Why are the changes needed?

https://logging.apache.org/log4j/2.x/plugin-reference.html

ignoreExceptions - If "true" (default) exceptions encountered when appending events are logged; otherwise they are propagated to the caller.

The recent log4j 2.25.0 ~ 2.25.3 and 2.26.0 have known internal bugs and may fail the Spark caller, this has been observed from the GHA several times.

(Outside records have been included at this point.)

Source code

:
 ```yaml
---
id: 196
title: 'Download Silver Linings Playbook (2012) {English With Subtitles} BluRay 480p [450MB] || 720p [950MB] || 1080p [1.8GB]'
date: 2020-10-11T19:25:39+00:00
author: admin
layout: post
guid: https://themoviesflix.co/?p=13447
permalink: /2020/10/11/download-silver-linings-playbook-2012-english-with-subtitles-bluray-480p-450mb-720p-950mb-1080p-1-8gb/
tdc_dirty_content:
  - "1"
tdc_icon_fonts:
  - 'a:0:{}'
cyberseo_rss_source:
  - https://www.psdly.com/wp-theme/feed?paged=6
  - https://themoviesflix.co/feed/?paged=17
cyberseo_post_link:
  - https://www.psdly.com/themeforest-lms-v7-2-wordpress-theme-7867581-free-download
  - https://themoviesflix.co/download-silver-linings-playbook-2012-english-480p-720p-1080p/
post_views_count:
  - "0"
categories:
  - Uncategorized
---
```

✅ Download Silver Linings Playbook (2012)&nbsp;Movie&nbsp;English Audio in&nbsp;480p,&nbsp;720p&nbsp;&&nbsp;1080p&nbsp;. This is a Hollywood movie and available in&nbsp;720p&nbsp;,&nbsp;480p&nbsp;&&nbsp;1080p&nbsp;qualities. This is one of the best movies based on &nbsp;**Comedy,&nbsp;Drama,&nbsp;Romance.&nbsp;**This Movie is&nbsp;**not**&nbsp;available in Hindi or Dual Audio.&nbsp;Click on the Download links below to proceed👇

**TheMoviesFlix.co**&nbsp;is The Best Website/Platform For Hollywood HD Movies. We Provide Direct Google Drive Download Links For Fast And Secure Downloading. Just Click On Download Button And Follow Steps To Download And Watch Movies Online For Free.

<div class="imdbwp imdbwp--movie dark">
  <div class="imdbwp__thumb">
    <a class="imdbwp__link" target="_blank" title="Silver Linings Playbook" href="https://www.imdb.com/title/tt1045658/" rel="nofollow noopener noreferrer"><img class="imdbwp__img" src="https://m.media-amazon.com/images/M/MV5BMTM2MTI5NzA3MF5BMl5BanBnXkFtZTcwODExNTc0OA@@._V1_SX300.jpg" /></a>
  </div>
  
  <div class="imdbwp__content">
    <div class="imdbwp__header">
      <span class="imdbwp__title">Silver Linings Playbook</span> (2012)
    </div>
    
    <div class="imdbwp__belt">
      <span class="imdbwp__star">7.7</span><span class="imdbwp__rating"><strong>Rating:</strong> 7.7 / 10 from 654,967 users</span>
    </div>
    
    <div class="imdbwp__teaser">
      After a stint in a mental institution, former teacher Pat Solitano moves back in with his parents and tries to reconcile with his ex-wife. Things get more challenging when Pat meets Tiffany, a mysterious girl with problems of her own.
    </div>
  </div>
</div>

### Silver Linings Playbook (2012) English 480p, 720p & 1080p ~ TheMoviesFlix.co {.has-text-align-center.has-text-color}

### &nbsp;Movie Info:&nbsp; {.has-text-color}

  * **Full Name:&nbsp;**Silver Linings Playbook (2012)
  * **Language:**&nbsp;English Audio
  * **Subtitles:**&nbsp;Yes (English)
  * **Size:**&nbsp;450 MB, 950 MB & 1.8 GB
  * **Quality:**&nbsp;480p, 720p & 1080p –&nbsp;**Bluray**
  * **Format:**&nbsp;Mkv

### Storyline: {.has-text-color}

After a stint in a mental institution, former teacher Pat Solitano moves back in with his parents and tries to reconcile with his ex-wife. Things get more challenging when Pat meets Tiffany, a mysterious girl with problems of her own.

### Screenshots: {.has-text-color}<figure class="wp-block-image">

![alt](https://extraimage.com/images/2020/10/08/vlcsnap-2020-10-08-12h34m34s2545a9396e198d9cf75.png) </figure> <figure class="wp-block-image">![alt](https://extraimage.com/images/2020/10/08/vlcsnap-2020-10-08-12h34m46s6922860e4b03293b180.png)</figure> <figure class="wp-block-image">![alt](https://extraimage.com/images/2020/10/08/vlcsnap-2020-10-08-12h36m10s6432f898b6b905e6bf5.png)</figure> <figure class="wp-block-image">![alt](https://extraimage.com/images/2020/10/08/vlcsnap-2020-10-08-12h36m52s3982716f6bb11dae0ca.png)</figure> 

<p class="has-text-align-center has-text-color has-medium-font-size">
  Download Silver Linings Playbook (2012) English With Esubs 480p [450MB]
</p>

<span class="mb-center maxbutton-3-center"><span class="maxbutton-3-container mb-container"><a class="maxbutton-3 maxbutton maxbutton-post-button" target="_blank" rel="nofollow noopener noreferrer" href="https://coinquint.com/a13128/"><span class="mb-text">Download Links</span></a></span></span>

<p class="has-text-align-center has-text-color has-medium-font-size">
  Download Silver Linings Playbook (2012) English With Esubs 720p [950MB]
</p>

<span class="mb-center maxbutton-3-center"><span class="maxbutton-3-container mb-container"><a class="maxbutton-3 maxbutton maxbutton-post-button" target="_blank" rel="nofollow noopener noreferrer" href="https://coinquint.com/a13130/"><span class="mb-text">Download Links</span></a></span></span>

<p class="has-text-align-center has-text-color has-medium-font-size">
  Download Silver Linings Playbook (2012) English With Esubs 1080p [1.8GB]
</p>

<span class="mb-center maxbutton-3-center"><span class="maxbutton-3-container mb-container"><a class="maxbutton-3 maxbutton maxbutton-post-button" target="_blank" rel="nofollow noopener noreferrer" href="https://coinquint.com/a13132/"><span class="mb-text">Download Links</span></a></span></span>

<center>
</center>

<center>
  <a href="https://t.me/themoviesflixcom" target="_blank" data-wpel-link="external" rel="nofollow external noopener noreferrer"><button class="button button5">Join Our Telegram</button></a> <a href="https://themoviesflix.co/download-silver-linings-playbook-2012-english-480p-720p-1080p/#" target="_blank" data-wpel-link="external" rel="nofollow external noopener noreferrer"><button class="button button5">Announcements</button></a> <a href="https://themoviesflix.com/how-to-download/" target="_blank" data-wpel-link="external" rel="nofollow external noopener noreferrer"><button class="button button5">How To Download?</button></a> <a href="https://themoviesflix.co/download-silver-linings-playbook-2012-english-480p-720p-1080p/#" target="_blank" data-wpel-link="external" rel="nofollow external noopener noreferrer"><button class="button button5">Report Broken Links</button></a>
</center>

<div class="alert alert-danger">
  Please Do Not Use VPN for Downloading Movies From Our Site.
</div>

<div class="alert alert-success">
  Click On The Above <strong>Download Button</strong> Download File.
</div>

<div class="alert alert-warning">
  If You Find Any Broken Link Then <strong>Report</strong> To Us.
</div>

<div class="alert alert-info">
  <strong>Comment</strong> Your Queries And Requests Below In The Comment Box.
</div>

One example https://github.com/apache/spark/actions/runs/27894816608/attempts/1

[info] - provider reports error after FS leaves safe mode *** FAILED *** (3 seconds, 25 milliseconds)
[info]   org.apache.logging.log4j.core.appender.AppenderLoggingException: An exception occurred processing Appender _DriverLogAppender
[info]   at org.apache.logging.log4j.core.appender.DefaultErrorHandler.error(DefaultErrorHandler.java:95)
[info]   at org.apache.logging.log4j.core.config.AppenderControl.handleAppenderError(AppenderControl.java:169)
[info]   at org.apache.logging.log4j.core.config.AppenderControl.tryCallAppender(AppenderControl.java:162)
[info]   at org.apache.logging.log4j.core.config.AppenderControl.callAppender0(AppenderControl.java:133)
[info]   at org.apache.logging.log4j.core.config.AppenderControl.callAppenderPreventRecursion(AppenderControl.java:124)
[info]   at org.apache.logging.log4j.core.config.AppenderControl.callAppender(AppenderControl.java:88)
[info]   at org.apache.logging.log4j.core.config.LoggerConfig.callAppenders(LoggerConfig.java:711)
[info]   at org.apache.logging.log4j.core.config.LoggerConfig.processLogEvent(LoggerConfig.java:669)
[info]   at org.apache.logging.log4j.core.config.LoggerConfig.log(LoggerConfig.java:645)
[info]   at org.apache.logging.log4j.core.config.LoggerConfig.log(LoggerConfig.java:589)
[info]   at org.apache.logging.log4j.core.config.AwaitCompletionReliabilityStrategy.log(AwaitCompletionReliabilityStrategy.java:92)
[info]   at org.apache.logging.log4j.core.Logger.log(Logger.java:187)
[info]   at org.apache.logging.log4j.spi.AbstractLogger.tryLogMessage(AbstractLogger.java:2970)
[info]   at org.apache.logging.log4j.spi.AbstractLogger.logMessageTrackRecursion(AbstractLogger.java:2922)
[info]   at org.apache.logging.log4j.spi.AbstractLogger.logMessageSafely(AbstractLogger.java:2904)
[info]   at org.apache.logging.log4j.spi.AbstractLogger.logMessage(AbstractLogger.java:2648)
[info]   at org.apache.logging.log4j.spi.AbstractLogger.logIfEnabled(AbstractLogger.java:2587)
[info]   at org.apache.logging.slf4j.Log4jLogger.warn(Log4jLogger.java:253)
[info]   at org.apache.spark.internal.Logging.logWarning(Logging.scala:299)
[info]   at org.apache.spark.internal.Logging.logWarning$(Logging.scala:298)
[info]   at org.apache.spark.SparkFunSuite.logWarning(SparkFunSuite.scala:33)
...

Does this PR introduce any user-facing change?

No.

How was this patch tested?

Review and monitor CI.

Was this patch authored or co-authored using generative AI tooling?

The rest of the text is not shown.